(PROBLEM TO WORK ON):
Exactly as written, reproduce the lines from the beginning of the data through the line containing "induction, there are"; the pictures are not reproduced.
*** RECORDS Section Begins ***
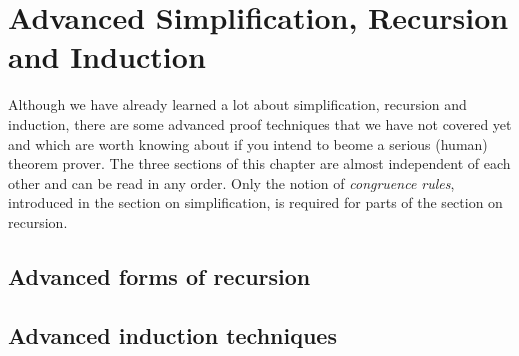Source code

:\chapter{Advanced Simplification, Recursion and Induction}

Although we have already learned a lot about simplification, recursion and
induction, there are some advanced proof techniques that we have not covered
yet and which are worth knowing about if you intend to beome a serious
(human) theorem prover. The three sections of this chapter are almost
independent of each other and can be read in any order. Only the notion of
\emph{congruence rules}, introduced in the section on simplification, is
required for parts of the section on recursion.



\section{Advanced forms of recursion}
\label{sec:advanced-recdef}




\section{Advanced induction techniques}
\label{sec:advanced-ind}

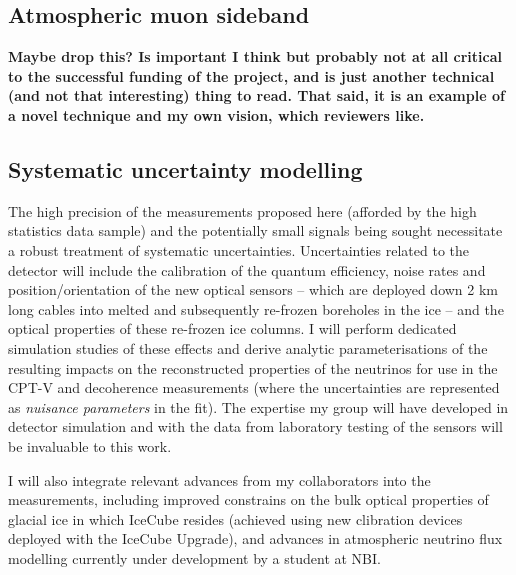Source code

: \documentclass[a4paper,11pt]{article}
\begin{document}
\subsection{Atmospheric muon sideband}

\textbf{Maybe drop this? Is important I think but probably not at all critical to the successful funding of the project, and is just another technical (and not that interesting) thing to read. That said, it is an example of a novel technique and my own vision, which reviewers like.}


\subsection{Systematic uncertainty modelling}


The high precision of the measurements proposed here (afforded by the high statistics data sample) and the potentially small signals being sought necessitate a robust treatment of systematic uncertainties. Uncertainties related to the detector will include the calibration of the quantum efficiency, noise rates and position/orientation of the new optical sensors -- which are deployed down 2 km long cables into melted and subsequently re-frozen boreholes in the ice -- and the optical properties of these re-frozen ice columns. I will perform dedicated simulation studies of these effects and derive analytic parameterisations of the resulting impacts on the reconstructed properties of the neutrinos for use in the CPT-V and decoherence measurements (where the uncertainties are represented as \textit{nuisance parameters} in the fit). The expertise my group will have developed in detector simulation and with the data from laboratory testing of the sensors will be invaluable to this work.

I will also integrate relevant advances from my collaborators into the measurements, including improved constrains on the bulk optical properties of glacial ice in which IceCube resides (achieved using new clibration devices deployed with the IceCube Upgrade), and advances in atmospheric neutrino flux modelling currently under development by a student at NBI.
\end{document}
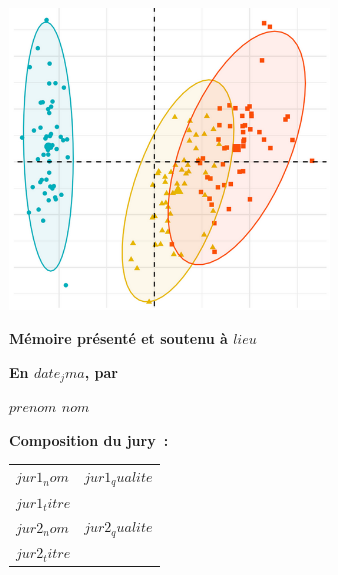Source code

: \documentclass[12pt,a4paper]{reedthesis}
\begin{document}
\begin{titlepage}
\vspace{10mm}

\begin{center}
\includegraphics[height=8cm]{logos/accueil.png}
\end{center}

\vspace{10mm}

\textbf{Mémoire présenté et soutenu à $lieu$}

\medskip

\textbf{En $date_jma$, par}

\bigskip
\bigskip

\Large {\color{Prune} \textbf{$prenom$ $nom$}}

\vspace{15mm}

\flushleft \normalsize \textbf{Composition du jury~:}
\bigskip

\scriptsize
{}
\begin{tabular}{|p{4cm}l}
\textbf{$jur1_nom$} &  $jur1_qualite$\\
$jur1_titre$ & \\
\textbf{$jur2_nom$} &  $jur2_qualite$\\
$jur2_titre$ & \\
\end{tabular}


\end{titlepage}
\end{document}
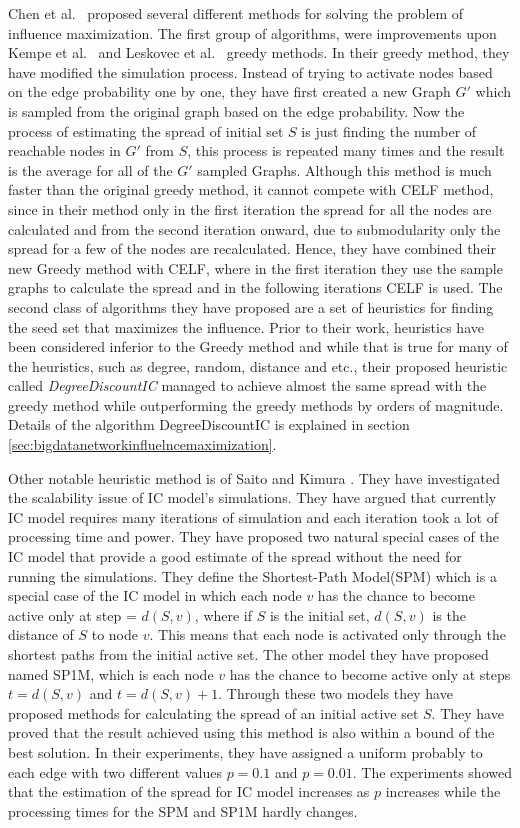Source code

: \documentclass[english]{tktltiki}
\begin{document}
Chen et al.\ \cite{chen09} proposed several different methods for solving the problem of influence maximization. 
The first group of algorithms, were improvements upon Kempe et al.\ \cite{kempe03} and Leskovec et al.\ \cite{leskovec07} greedy methods. In their greedy method, they have modified the simulation process. 
Instead of trying to activate nodes based on the edge probability one by one, they have first created a new Graph $G'$ which is sampled from the original graph based on the edge probability. 
Now the process of estimating the spread of initial set $S$ is just finding the number of reachable nodes in $G'$ from $S$, this process is repeated many times and the result is the average for all of the $G'$ sampled Graphs. 
Although this method is much faster than the original greedy method, it cannot compete with CELF \cite{leskovec07} method, since in their method only in the first iteration the spread for all the nodes are calculated and from the second iteration onward, due to submodularity only the spread for a few of the nodes are recalculated. 
Hence, they have combined their new Greedy method with CELF, where in the first iteration they use the sample graphs to calculate the spread and in the following iterations CELF is used. 
The second class of algorithms they have proposed are a set of heuristics for finding the seed set that maximizes the influence. 
Prior to their work, heuristics have been considered inferior to the Greedy method and while that is true for many of the heuristics, such as degree, random, distance and etc., their proposed heuristic called \textit{DegreeDiscountIC} managed to achieve almost the same spread with the greedy method while outperforming the greedy methods by orders of magnitude. 
Details of the algorithm DegreeDiscountIC is explained in section \ref{sec:bigdatanetworkinfluelncemaximization}.

Other notable heuristic method is of Saito and Kimura \cite{kimura06}. 
They have investigated the scalability issue of IC model's simulations. 
They have argued that currently IC model requires many iterations of simulation and each iteration took a lot of processing time and power. They have proposed two natural special cases of the IC model that provide a good estimate of the spread without the need for running the simulations. 
They define the Shortest-Path Model(SPM) which is a special case of the IC model in which each node $v$ has the chance to become active only at step = $d(S,v)$, where if $S$ is the initial set, $d(S,v)$ is the distance of $S$ to node $v$. 
This means that each node is activated only through the shortest paths from the initial active set. 
The other model they have proposed named SP1M, which is each node $v$ has the chance to become active only at steps $t = d(S,v)$ and $t =d(S,v) + 1$. 
Through these two models they have proposed methods for calculating the spread of an initial active set $S$. 
They have proved that the result achieved using this method is also within a bound of the best solution. 
In their experiments, they have assigned a uniform probably to each edge with two different values $p = 0.1$ and $p =0.01$. 
The experiments showed that the estimation of the spread for IC model increases as $p$ increases while the processing times for the SPM and SP1M hardly changes. 
\end{document}

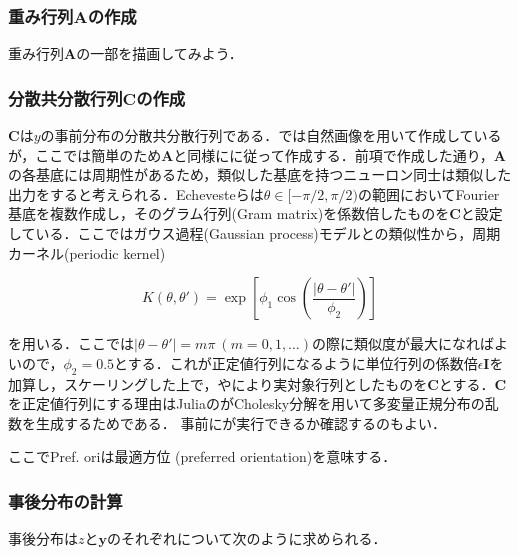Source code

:\subsubsection{重み行列$\mathbf{A}$の作成}




重み行列$\mathbf{A}$の一部を描画してみよう．


\subsubsection{分散共分散行列$\mathbf{C}$の作成}
$\mathbf{C}$は$y$の事前分布の分散共分散行列である．\cite{Orban2016-tm}では自然画像を用いて作成しているが，ここでは簡単のため$\mathbf{A}$と同様に\cite{Echeveste2020-sh}に従って作成する．前項で作成した通り，$\mathbf{A}$の各基底には周期性があるため，類似した基底を持つニューロン同士は類似した出力をすると考えられる．Echevesteらは$\theta\in[-\pi/2, \pi/2)$の範囲においてFourier基底を複数作成し，そのグラム行列(Gram matrix)を係数倍したものを$\mathbf{C}$と設定している．ここではガウス過程(Gaussian process)モデルとの類似性から，周期カーネル(periodic kernel) 


\begin{equation}
K(\theta, \theta')=\exp\left[\phi_1 \cos \left(\dfrac{|\theta-\theta'|}{\phi_2}\right)\right]
\end{equation}


を用いる．ここでは$|\theta-\theta'|=m\pi\ (m=0,1,\ldots)$の際に類似度が最大になればよいので，$\phi_2=0.5$とする．これが正定値行列になるように単位行列の係数倍$\epsilon\mathbf{I}$を加算し，スケーリングした上で，やにより実対象行列としたものを$\mathbf{C}$とする．$\mathbf{C}$を正定値行列にする理由はJuliaのがCholesky分解を用いて多変量正規分布の乱数を生成するためである． 事前にが実行できるか確認するのもよい．



ここでPref. oriは最適方位 (preferred orientation)を意味する．
\subsubsection{事後分布の計算}
事後分布は$z$と$\mathbf{y}$のそれぞれについて次のように求められる．



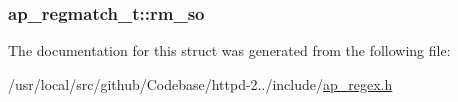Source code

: \subsubsection[{\texorpdfstring{rm\+\_\+so}{rm_so}}]{ ap\+\_\+regmatch\+\_\+t\+::rm\+\_\+so}\hypertarget{structap__regmatch__t_a703711f7db759120836dbfbf1e795e7f}{}\label{structap__regmatch__t_a703711f7db759120836dbfbf1e795e7f}


The documentation for this struct was generated from the following file\+:\begin{DoxyCompactItemize}
\item 
/usr/local/src/github/\+Codebase/httpd-\/2../include/\hyperlink{ap__regex_8h}{ap\+\_\+regex.\+h}\end{DoxyCompactItemize}
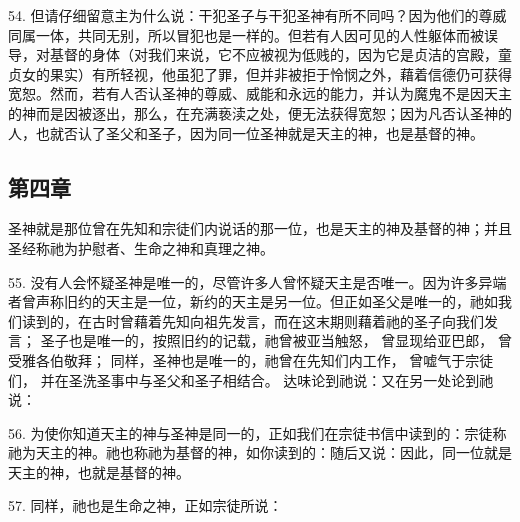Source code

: 54. 但请仔细留意主为什么说：干犯圣子与干犯圣神有所不同吗？因为他们的尊威同属一体，共同无别，所以冒犯也是一样的。但若有人因可见的人性躯体而被误导，对基督的身体（对我们来说，它不应被视为低贱的，因为它是贞洁的宫殿，童贞女的果实）有所轻视，他虽犯了罪，但并非被拒于怜悯之外，藉着信德仍可获得宽恕。然而，若有人否认圣神的尊威、威能和永远的能力，并认为魔鬼不是因天主的神而是因被逐出，那么，在充满亵渎之处，便无法获得宽恕；因为凡否认圣神的人，也就否认了圣父和圣子，因为同一位圣神就是天主的神，也是基督的神。\par


\subsection{第四章}

圣神就是那位曾在先知和宗徒们内说话的那一位，也是天主的神及基督的神；并且圣经称祂为护慰者、生命之神和真理之神。\par

55. 没有人会怀疑圣神是唯一的，尽管许多人曾怀疑天主是否唯一。因为许多异端者曾声称旧约的天主是一位，新约的天主是另一位。但正如圣父是唯一的，祂如我们读到的，在古时曾藉着先知向祖先发言，而在这末期则藉着祂的圣子向我们发言； 圣子也是唯一的，按照旧约的记载，祂曾被亚当触怒， 曾显现给亚巴郎， 曾受雅各伯敬拜； 同样，圣神也是唯一的，祂曾在先知们内工作， 曾嘘气于宗徒们， 并在圣洗圣事中与圣父和圣子相结合。 达味论到祂说：又在另一处论到祂说：\par

56. 为使你知道天主的神与圣神是同一的，正如我们在宗徒书信中读到的：宗徒称祂为天主的神。祂也称祂为基督的神，如你读到的：随后又说：因此，同一位就是天主的神，也就是基督的神。\par

57. 同样，祂也是生命之神，正如宗徒所说：\par

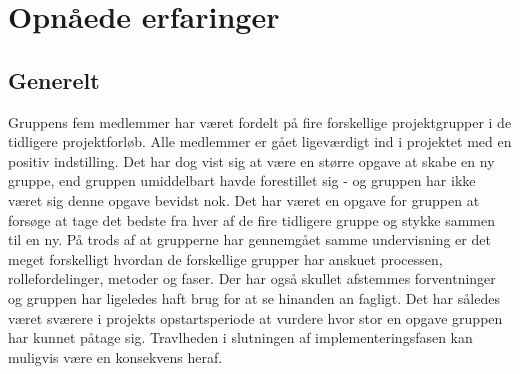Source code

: \section{Opnåede erfaringer}
\label{ch:OpXP}
\subsection{Generelt}
Gruppens fem medlemmer har været fordelt på fire forskellige projektgrupper i de tidligere projektforløb. Alle medlemmer er gået ligeværdigt ind i projektet med en positiv indstilling. Det har dog vist sig at være en større opgave at skabe en ny gruppe, end gruppen umiddelbart havde forestillet sig - og gruppen har ikke været sig denne opgave bevidst nok. Det har været en opgave for gruppen at forsøge at tage det bedste fra hver af de fire tidligere gruppe og stykke sammen til en ny. På trods af at grupperne har gennemgået samme undervisning er det meget forskelligt hvordan de forskellige grupper har anskuet processen, rollefordelinger, metoder og faser. Der har også skullet afstemmes forventninger og gruppen har ligeledes haft brug for at se hinanden an fagligt. Det har således været sværere i projekts opstartsperiode at vurdere hvor stor en opgave gruppen har kunnet påtage sig. Travlheden i slutningen af implementeringsfasen kan muligvis være en konsekvens heraf.
\\

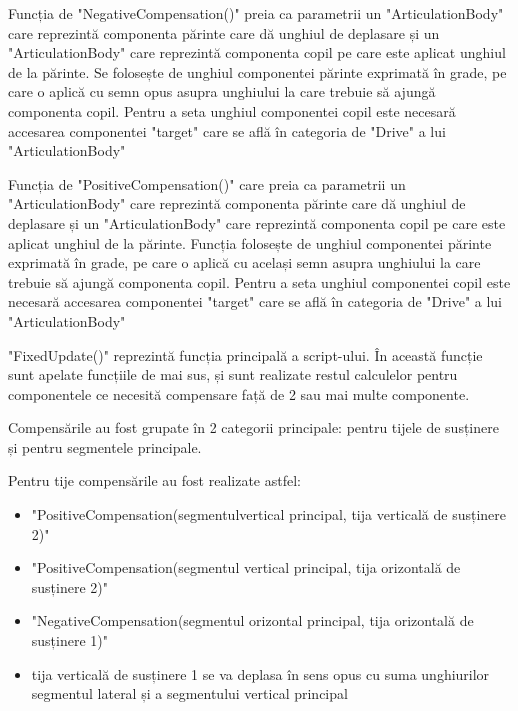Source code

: Funcția de "NegativeCompensation()" preia ca parametrii un "ArticulationBody" care reprezintă componenta părinte care dă unghiul de deplasare și un "ArticulationBody" care reprezintă componenta copil pe care este aplicat unghiul de la părinte. Se folosește de unghiul componentei părinte exprimată în grade, pe care o aplică cu semn opus asupra unghiului la care trebuie să ajungă componenta copil. Pentru a seta unghiul componentei copil este necesară accesarea componentei "target" care se află în categoria de "Drive" a lui "ArticulationBody"
  
  
Funcția de "PositiveCompensation()"  care preia ca parametrii un "ArticulationBody" care reprezintă componenta părinte care dă unghiul de deplasare și un "ArticulationBody" care reprezintă componenta copil pe care este aplicat unghiul de la părinte.  Funcția  folosește de unghiul componentei părinte exprimată în grade, pe care o aplică cu același semn asupra unghiului la care trebuie să ajungă componenta copil. Pentru a seta unghiul componentei copil este necesară accesarea componentei "target" care se află în categoria de "Drive" a lui "ArticulationBody"

 "FixedUpdate()" reprezintă funcția principală a script-ului. În această funcție sunt apelate funcțiile de mai sus, și sunt  realizate restul calculelor pentru componentele ce necesită compensare față de 2 sau mai multe componente.


Compensările au fost grupate în 2 categorii principale: pentru tijele de susținere și pentru segmentele principale.

Pentru tije compensările au fost realizate astfel:
\begin{itemize}
	\item"PositiveCompensation(segmentulvertical principal, tija verticală de susținere 2)"
	
	\item"PositiveCompensation(segmentul vertical principal,  tija orizontală de susținere 2)"
	
	
	
	\item "NegativeCompensation(segmentul orizontal principal, tija orizontală de susținere 1)"
	
	
	
	\item  tija verticală de susținere 1 se va deplasa în sens opus cu suma unghiurilor segmentul lateral  și a segmentului vertical principal
\end{itemize}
*** RECORDS Section Ends ***
(YOUR SOLUTION):
Source code

:\chapter{Advanced Simplification, Recursion and Induction}

Although we have already learned a lot about simplification, recursion and
induction, there are some advanced proof techniques that we have not covered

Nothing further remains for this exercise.